> [DATA SHOWN]

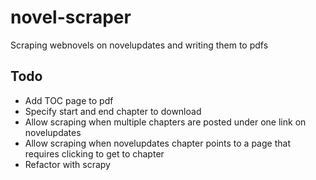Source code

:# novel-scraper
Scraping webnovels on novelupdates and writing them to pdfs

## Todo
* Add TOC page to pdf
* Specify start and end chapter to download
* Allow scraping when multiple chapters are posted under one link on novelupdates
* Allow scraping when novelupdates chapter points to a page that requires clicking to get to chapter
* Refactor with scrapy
--
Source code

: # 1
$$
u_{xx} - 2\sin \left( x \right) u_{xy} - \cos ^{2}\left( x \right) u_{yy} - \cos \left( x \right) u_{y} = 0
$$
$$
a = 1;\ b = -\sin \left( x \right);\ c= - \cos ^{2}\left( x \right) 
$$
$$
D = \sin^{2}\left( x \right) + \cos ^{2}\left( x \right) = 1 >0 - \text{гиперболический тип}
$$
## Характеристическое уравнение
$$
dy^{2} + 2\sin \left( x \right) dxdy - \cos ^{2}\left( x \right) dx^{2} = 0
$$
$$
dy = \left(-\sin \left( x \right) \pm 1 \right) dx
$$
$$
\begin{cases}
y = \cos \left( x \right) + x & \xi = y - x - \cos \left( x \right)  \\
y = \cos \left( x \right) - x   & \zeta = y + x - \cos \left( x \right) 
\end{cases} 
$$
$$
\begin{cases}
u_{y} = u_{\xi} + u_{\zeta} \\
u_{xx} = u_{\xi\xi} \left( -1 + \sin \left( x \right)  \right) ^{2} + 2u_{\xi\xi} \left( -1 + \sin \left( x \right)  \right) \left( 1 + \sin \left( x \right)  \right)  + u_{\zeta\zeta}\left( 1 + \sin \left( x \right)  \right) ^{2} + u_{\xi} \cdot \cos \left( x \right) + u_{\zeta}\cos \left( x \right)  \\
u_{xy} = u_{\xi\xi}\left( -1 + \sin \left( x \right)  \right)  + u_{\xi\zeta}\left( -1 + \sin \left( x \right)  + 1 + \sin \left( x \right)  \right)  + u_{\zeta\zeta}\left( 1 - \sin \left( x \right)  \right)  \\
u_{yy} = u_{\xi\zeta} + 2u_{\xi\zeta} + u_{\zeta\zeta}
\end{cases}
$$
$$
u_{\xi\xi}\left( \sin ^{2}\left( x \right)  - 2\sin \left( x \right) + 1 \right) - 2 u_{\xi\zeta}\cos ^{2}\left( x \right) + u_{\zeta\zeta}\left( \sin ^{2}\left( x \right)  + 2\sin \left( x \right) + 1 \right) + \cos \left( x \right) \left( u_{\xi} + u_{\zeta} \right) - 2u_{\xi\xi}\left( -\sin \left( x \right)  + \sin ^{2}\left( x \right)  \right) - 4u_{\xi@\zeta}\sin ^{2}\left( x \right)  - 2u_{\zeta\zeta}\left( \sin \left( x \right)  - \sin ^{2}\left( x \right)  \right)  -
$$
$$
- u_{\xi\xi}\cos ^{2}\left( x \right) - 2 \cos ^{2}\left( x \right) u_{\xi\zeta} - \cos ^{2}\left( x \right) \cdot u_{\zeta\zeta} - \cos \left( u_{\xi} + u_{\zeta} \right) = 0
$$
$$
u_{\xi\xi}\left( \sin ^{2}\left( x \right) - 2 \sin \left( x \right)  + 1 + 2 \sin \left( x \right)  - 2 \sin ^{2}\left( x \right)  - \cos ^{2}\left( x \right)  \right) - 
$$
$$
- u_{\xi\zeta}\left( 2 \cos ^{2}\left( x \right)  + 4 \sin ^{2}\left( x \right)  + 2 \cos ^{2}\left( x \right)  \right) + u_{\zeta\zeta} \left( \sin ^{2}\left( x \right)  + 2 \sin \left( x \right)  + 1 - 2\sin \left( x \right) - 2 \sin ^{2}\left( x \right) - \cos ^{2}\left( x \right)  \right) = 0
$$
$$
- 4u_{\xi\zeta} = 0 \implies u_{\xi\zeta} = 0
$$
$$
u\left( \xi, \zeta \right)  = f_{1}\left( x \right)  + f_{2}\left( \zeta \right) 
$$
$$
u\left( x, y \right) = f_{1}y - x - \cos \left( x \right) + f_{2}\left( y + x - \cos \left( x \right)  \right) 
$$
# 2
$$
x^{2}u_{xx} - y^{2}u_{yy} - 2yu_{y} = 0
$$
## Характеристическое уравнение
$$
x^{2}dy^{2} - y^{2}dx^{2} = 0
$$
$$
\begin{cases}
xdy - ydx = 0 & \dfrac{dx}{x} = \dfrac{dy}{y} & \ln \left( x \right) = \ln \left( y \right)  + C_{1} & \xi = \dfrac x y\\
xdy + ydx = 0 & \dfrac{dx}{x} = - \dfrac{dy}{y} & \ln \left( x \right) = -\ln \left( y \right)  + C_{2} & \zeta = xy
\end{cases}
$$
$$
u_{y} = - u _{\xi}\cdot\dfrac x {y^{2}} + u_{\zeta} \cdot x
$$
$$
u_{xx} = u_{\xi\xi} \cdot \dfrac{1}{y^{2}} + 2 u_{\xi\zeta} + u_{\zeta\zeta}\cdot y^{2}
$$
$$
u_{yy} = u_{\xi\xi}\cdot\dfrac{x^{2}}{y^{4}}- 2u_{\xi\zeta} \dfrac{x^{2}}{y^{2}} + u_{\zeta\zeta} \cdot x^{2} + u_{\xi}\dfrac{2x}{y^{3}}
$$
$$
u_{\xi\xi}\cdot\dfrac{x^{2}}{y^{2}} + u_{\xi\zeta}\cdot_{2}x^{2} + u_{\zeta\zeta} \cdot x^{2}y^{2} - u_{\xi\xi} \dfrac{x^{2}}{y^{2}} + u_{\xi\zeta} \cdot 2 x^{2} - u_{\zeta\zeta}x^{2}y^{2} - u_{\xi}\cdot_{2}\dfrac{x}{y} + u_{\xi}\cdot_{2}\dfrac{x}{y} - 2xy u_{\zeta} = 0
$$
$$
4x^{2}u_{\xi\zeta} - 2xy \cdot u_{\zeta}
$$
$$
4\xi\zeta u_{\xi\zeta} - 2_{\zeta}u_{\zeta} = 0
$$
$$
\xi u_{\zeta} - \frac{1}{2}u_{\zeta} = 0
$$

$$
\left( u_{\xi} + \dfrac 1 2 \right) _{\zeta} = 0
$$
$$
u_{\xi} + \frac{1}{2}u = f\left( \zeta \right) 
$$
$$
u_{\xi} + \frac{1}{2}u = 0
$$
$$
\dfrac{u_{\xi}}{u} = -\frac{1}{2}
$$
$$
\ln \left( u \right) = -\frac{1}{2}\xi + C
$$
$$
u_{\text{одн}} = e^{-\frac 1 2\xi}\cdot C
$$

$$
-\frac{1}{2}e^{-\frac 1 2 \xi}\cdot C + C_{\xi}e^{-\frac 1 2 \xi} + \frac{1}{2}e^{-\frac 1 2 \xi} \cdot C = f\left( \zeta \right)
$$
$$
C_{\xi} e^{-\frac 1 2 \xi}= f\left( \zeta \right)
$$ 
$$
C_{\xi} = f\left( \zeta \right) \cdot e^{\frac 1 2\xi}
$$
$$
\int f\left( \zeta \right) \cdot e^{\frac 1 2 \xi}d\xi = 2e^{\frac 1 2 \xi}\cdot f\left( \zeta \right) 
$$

> [TASK] Select from the material above each line in which the string "when" appears, and list those lines.

> [SOLUTION]
* Allow scraping when multiple chapters are posted under one link on novelupdates
* Allow scraping when novelupdates chapter points to a page that requires clicking to get to chapter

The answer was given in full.